My goal with this blog

I write about relevant changes in the way that people use the web and how startups are built to provide services and products for this ever changing wonderful thing we still know as "the web." As a former entrepreneur turned early-stage investor, my greatest hope is for this to be useful to other folks that are like me in the hopes that they can avoid some of the mistakes I've made.

Three time rifters

I remember Seth Godin from the first Internet boom as the guy who wrote the smallish marketing pieces about colored cows that I never really paid attention to. But then I had his good friend, Lisa Gansky, on my board at Tabblo and heard all about how Seth was really one of the few Internet marketing folks who "gets it."
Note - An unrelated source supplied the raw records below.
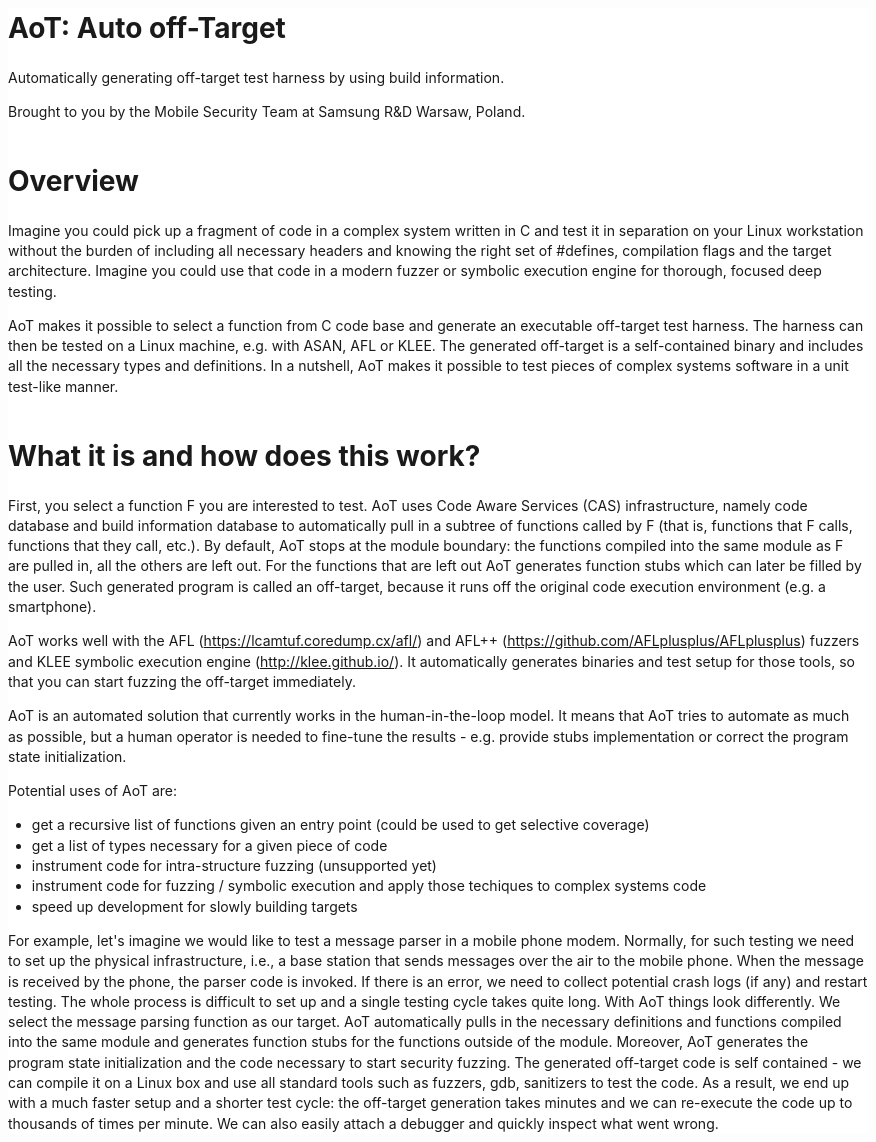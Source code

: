# AoT: Auto off-Target
Automatically generating off-target test harness by using build information.

Brought to you by the Mobile Security Team at Samsung R&D Warsaw, Poland.

# Overview
Imagine you could pick up a fragment of code in a complex system written in C and test it in separation on your Linux workstation without the burden of including all necessary headers and knowing the right set of #defines, compilation flags and the target architecture. Imagine you could use that code in a modern fuzzer or symbolic execution engine for thorough, focused deep testing. 

AoT makes it possible to select a function from C code base and generate an executable off-target test harness. The harness can then be tested on a Linux machine, e.g. with ASAN, AFL or KLEE. The generated off-target is a self-contained binary and includes all the necessary types and definitions. 
In a nutshell, AoT makes it possible to test pieces of complex systems software in a unit test-like manner. 

# What it is and how does this work?
First, you select a function F you are interested to test. AoT uses Code Aware Services (CAS) infrastructure, namely code database and build information database to automatically pull in a subtree of functions called by F (that is, functions that F calls, functions that they call, etc.). By default, AoT stops at the module boundary: the functions compiled into the same module as F are pulled in, all the others are left out. For the functions that are left out AoT generates function stubs which can later be filled by the user. 
Such generated program is called an off-target, because it runs off the original code execution environment (e.g. a smartphone).

AoT works well with the AFL (https://lcamtuf.coredump.cx/afl/) and AFL++ (https://github.com/AFLplusplus/AFLplusplus) fuzzers and KLEE symbolic execution engine (http://klee.github.io/). It automatically generates binaries and test setup for those tools, so that you can start fuzzing the off-target immediately. 

AoT is an automated solution that currently works in the human-in-the-loop model. It means that AoT tries to automate as much as possible, but a human operator is needed to fine-tune the results - e.g. provide stubs implementation or correct the program state initialization.

Potential uses of AoT are:
  - get a recursive list of functions given an entry point (could be used to get selective coverage)
  - get a list of types necessary for a given piece of code
  - instrument code for intra-structure fuzzing (unsupported yet)
  - instrument code for fuzzing / symbolic execution and apply those techiques to complex systems code
  - speed up development for slowly building targets

For example, let's imagine we would like to test a message parser in a mobile phone modem. Normally, for such testing we need to set up the physical infrastructure, i.e., a base station that sends messages over the air to the mobile phone. When the message is received by the phone, the parser code is invoked. If there is an error, we need to collect potential crash logs (if any) and restart testing. 
The whole process is difficult to set up and a single testing cycle takes quite long.
With AoT things look differently. We select the message parsing function as our target. AoT automatically pulls in the necessary definitions and functions compiled into the same module and generates function stubs for the functions outside of the module. Moreover, AoT generates the program state initialization and the code necessary to start security fuzzing. 
The generated off-target code is self contained - we can compile it on a Linux box and use all standard tools such as fuzzers, gdb, sanitizers to test the code.
As a result, we end up with a much faster setup and a shorter test cycle: the off-target generation takes minutes and we can re-execute the code up to thousands of times per minute. We can also easily attach a debugger and quickly inspect what went wrong.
Which was why reading his recent blog post about John Heilemann's piece on Steve Jobs and the iPhone was such a pleasure. Better yet, in the blog post Seth points to this old Fast Company piece of his where he writes about Walt Disney as the ultimate three-time rifter:

What's a rift? It's a big tear in the fabric of the rules that we live by. It's a fundamental change in the game, one that creates a bunch of new losers -- and a handful of new winners.

I love this notion— that some people are just hard-wired to spot the real rifts— because it explains a lot about the best entrepreneurs that I know. Some people call it "pattern recognition," but for me it has always seemed more like good taste around what really constitutes new opportunities and not just hype and line noise.

As Seth tells it, most rifters wander into their first rift almost by accident and then go on to think that they are gifted enough to spot rifts even when they aren't there (I guess this would be the business equivalent of second system syndrome), but it is those rare few that can keep on spotting the rifts again and again despite position, age, or stature.